Al kisah ada seorang emak muda mengirim pesan disebuah grup whatsupp emak-emak dengan bunyi kurang lebih begini,’’
“………………. Ada nggak ya yang bisa njaga (mengasuh – red.) anakku mula jam 10 sampe jam 1 siang, perbulan 300 ribu, kalau hafidz (maksudnya penjaganya hafal quran – red) saya kasih 500 ribu…. “
Ketika istri saya cerita – langsung saya bilang, itu orang wajib “di-bully” .. “ jawab saya spontan.
Kenapa saya bilang wajib “di-bully”? Karena ada beberapa hal yang membuat saya gemas dengan postingan tersebut adalah:
Pertama, sangat naif atau bahkan keteralaluan sekali si emak tadi “menghargai” tenaga seseorang, lah untuk parkir sebuah mobil (benda mati) di sebuah tempat di malang ada yang di-tarif sampai 20 ribu. Untuk motor (benda mati juga) diparkir beberapa saat aja, 2 ribu.

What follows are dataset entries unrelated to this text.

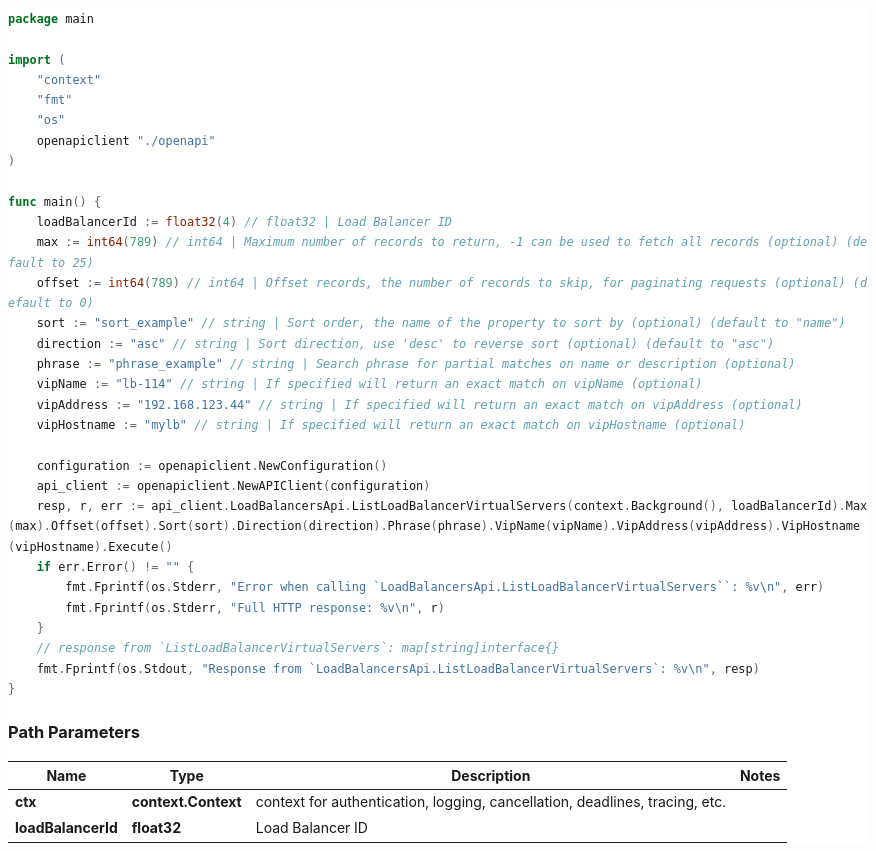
 ```go
package main

import (
    "context"
    "fmt"
    "os"
    openapiclient "./openapi"
)

func main() {
    loadBalancerId := float32(4) // float32 | Load Balancer ID
    max := int64(789) // int64 | Maximum number of records to return, -1 can be used to fetch all records (optional) (default to 25)
    offset := int64(789) // int64 | Offset records, the number of records to skip, for paginating requests (optional) (default to 0)
    sort := "sort_example" // string | Sort order, the name of the property to sort by (optional) (default to "name")
    direction := "asc" // string | Sort direction, use 'desc' to reverse sort (optional) (default to "asc")
    phrase := "phrase_example" // string | Search phrase for partial matches on name or description (optional)
    vipName := "lb-114" // string | If specified will return an exact match on vipName (optional)
    vipAddress := "192.168.123.44" // string | If specified will return an exact match on vipAddress (optional)
    vipHostname := "mylb" // string | If specified will return an exact match on vipHostname (optional)

    configuration := openapiclient.NewConfiguration()
    api_client := openapiclient.NewAPIClient(configuration)
    resp, r, err := api_client.LoadBalancersApi.ListLoadBalancerVirtualServers(context.Background(), loadBalancerId).Max(max).Offset(offset).Sort(sort).Direction(direction).Phrase(phrase).VipName(vipName).VipAddress(vipAddress).VipHostname(vipHostname).Execute()
    if err.Error() != "" {
        fmt.Fprintf(os.Stderr, "Error when calling `LoadBalancersApi.ListLoadBalancerVirtualServers``: %v\n", err)
        fmt.Fprintf(os.Stderr, "Full HTTP response: %v\n", r)
    }
    // response from `ListLoadBalancerVirtualServers`: map[string]interface{}
    fmt.Fprintf(os.Stdout, "Response from `LoadBalancersApi.ListLoadBalancerVirtualServers`: %v\n", resp)
}
```

### Path Parameters


Name | Type | Description  | Notes
------------- | ------------- | ------------- | -------------
**ctx** | **context.Context** | context for authentication, logging, cancellation, deadlines, tracing, etc.
**loadBalancerId** | **float32** | Load Balancer ID |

Lah ini nitipkan anaknya – yang notabene benda hidup dan harus dijaga agar tidak celaka saat beraktivitas - ke orang selama 4 jam – dihargai “Cuma” seharga 11,5 ribu (sebelas ribu lima ratus – dengan asumsi sebulam 300 dibagi 26 hari).

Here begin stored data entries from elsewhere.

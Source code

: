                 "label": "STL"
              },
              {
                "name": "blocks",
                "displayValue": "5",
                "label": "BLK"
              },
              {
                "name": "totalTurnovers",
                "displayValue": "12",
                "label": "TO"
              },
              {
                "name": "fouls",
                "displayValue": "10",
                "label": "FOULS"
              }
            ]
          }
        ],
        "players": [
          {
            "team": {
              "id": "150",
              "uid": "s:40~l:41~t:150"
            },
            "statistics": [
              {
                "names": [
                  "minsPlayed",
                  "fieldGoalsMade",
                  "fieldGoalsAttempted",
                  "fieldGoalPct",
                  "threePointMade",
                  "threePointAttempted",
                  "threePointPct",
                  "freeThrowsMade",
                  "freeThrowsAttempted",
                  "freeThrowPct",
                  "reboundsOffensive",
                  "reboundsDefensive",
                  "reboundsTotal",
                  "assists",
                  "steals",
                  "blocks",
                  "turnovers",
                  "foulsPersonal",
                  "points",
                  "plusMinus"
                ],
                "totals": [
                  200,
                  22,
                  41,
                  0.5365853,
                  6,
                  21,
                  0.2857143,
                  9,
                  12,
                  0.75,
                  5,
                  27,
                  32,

Padahal “harga pasaran” di pembantu rumah tangga “lepas” (tidak menginap) di Malang perhari sekitar Rp. 40 ribu. Kalau setengah hari saja – seperti di rumah ibu saya, seorang pembantu rumah tangga dengan durasi “jam kerja setengah hari” mulai jam 7 pagi sampai dengan jam 11 siang (atau sebelum sholat duhur) dengan pekerjaan, bersih-bersih rumah, menucuci atau menyetrika pakaian – tarifnya minta Rp. 25 ribu.

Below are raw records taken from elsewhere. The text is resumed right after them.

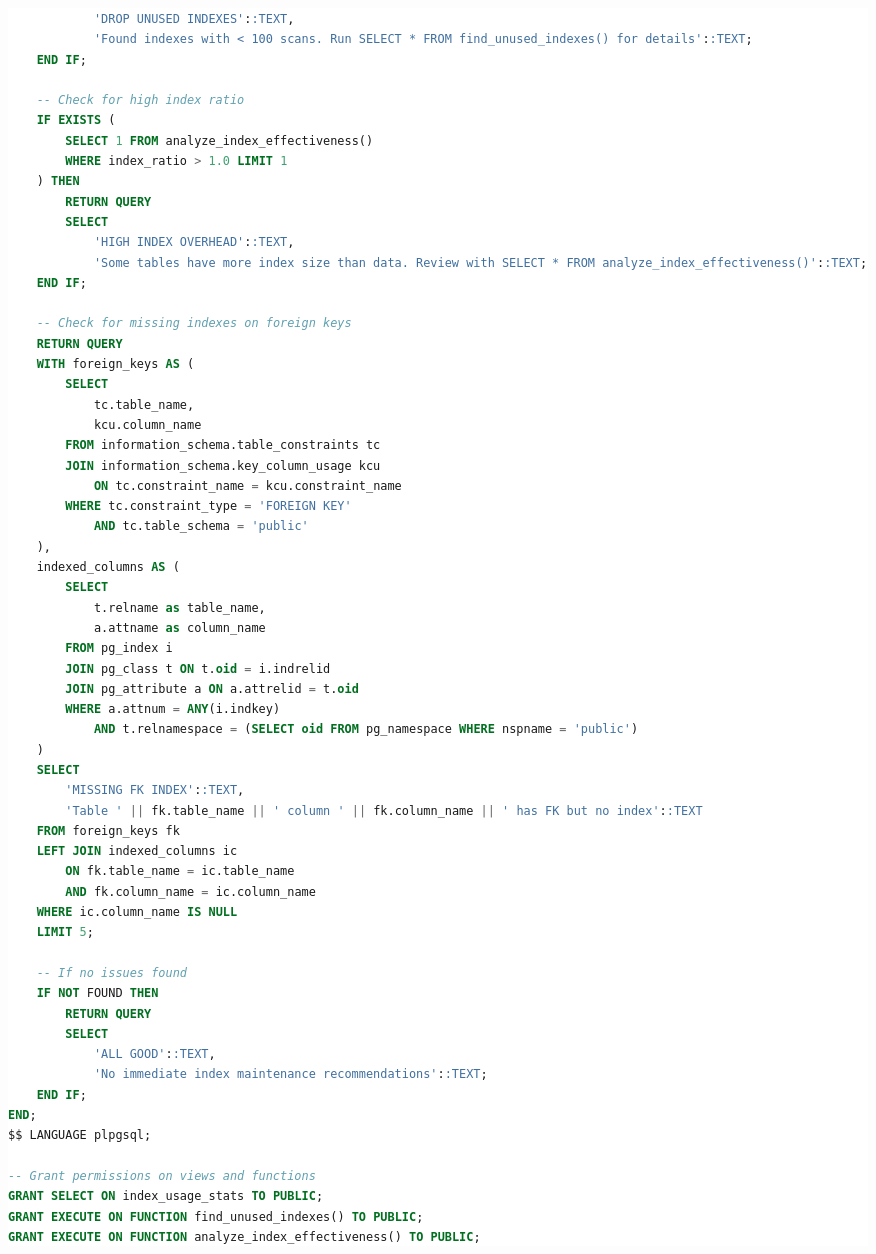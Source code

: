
```sql
            'DROP UNUSED INDEXES'::TEXT,
            'Found indexes with < 100 scans. Run SELECT * FROM find_unused_indexes() for details'::TEXT;
    END IF;
    
    -- Check for high index ratio
    IF EXISTS (
        SELECT 1 FROM analyze_index_effectiveness() 
        WHERE index_ratio > 1.0 LIMIT 1
    ) THEN
        RETURN QUERY 
        SELECT 
            'HIGH INDEX OVERHEAD'::TEXT,
            'Some tables have more index size than data. Review with SELECT * FROM analyze_index_effectiveness()'::TEXT;
    END IF;
    
    -- Check for missing indexes on foreign keys
    RETURN QUERY
    WITH foreign_keys AS (
        SELECT
            tc.table_name,
            kcu.column_name
        FROM information_schema.table_constraints tc
        JOIN information_schema.key_column_usage kcu
            ON tc.constraint_name = kcu.constraint_name
        WHERE tc.constraint_type = 'FOREIGN KEY'
            AND tc.table_schema = 'public'
    ),
    indexed_columns AS (
        SELECT
            t.relname as table_name,
            a.attname as column_name
        FROM pg_index i
        JOIN pg_class t ON t.oid = i.indrelid
        JOIN pg_attribute a ON a.attrelid = t.oid
        WHERE a.attnum = ANY(i.indkey)
            AND t.relnamespace = (SELECT oid FROM pg_namespace WHERE nspname = 'public')
    )
    SELECT 
        'MISSING FK INDEX'::TEXT,
        'Table ' || fk.table_name || ' column ' || fk.column_name || ' has FK but no index'::TEXT
    FROM foreign_keys fk
    LEFT JOIN indexed_columns ic 
        ON fk.table_name = ic.table_name 
        AND fk.column_name = ic.column_name
    WHERE ic.column_name IS NULL
    LIMIT 5;
    
    -- If no issues found
    IF NOT FOUND THEN
        RETURN QUERY 
        SELECT 
            'ALL GOOD'::TEXT,
            'No immediate index maintenance recommendations'::TEXT;
    END IF;
END;
$$ LANGUAGE plpgsql;

-- Grant permissions on views and functions
GRANT SELECT ON index_usage_stats TO PUBLIC;
GRANT EXECUTE ON FUNCTION find_unused_indexes() TO PUBLIC;
GRANT EXECUTE ON FUNCTION analyze_index_effectiveness() TO PUBLIC;
```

Kedua, ada semacam “penghinaan” kepada para hafidz (penghafal quran), masak seorang penghapal quran – yang harus bermujahadah (berjuang dengan sungguh-sungguh – karena tidak semua orang mampu menghapalkan quran) selama beberapa tahun menghapalkan quran - eh cuma diminta jadi “pembantu” mengasuh anak orang lain, udah begitu disuruh membimbing anak orang tersebut untuk menghapalkan quran. Apalagi dibayar 500 ribu perbulan atau sekitar Rp. 19 ribu per hari (atau 4 jam).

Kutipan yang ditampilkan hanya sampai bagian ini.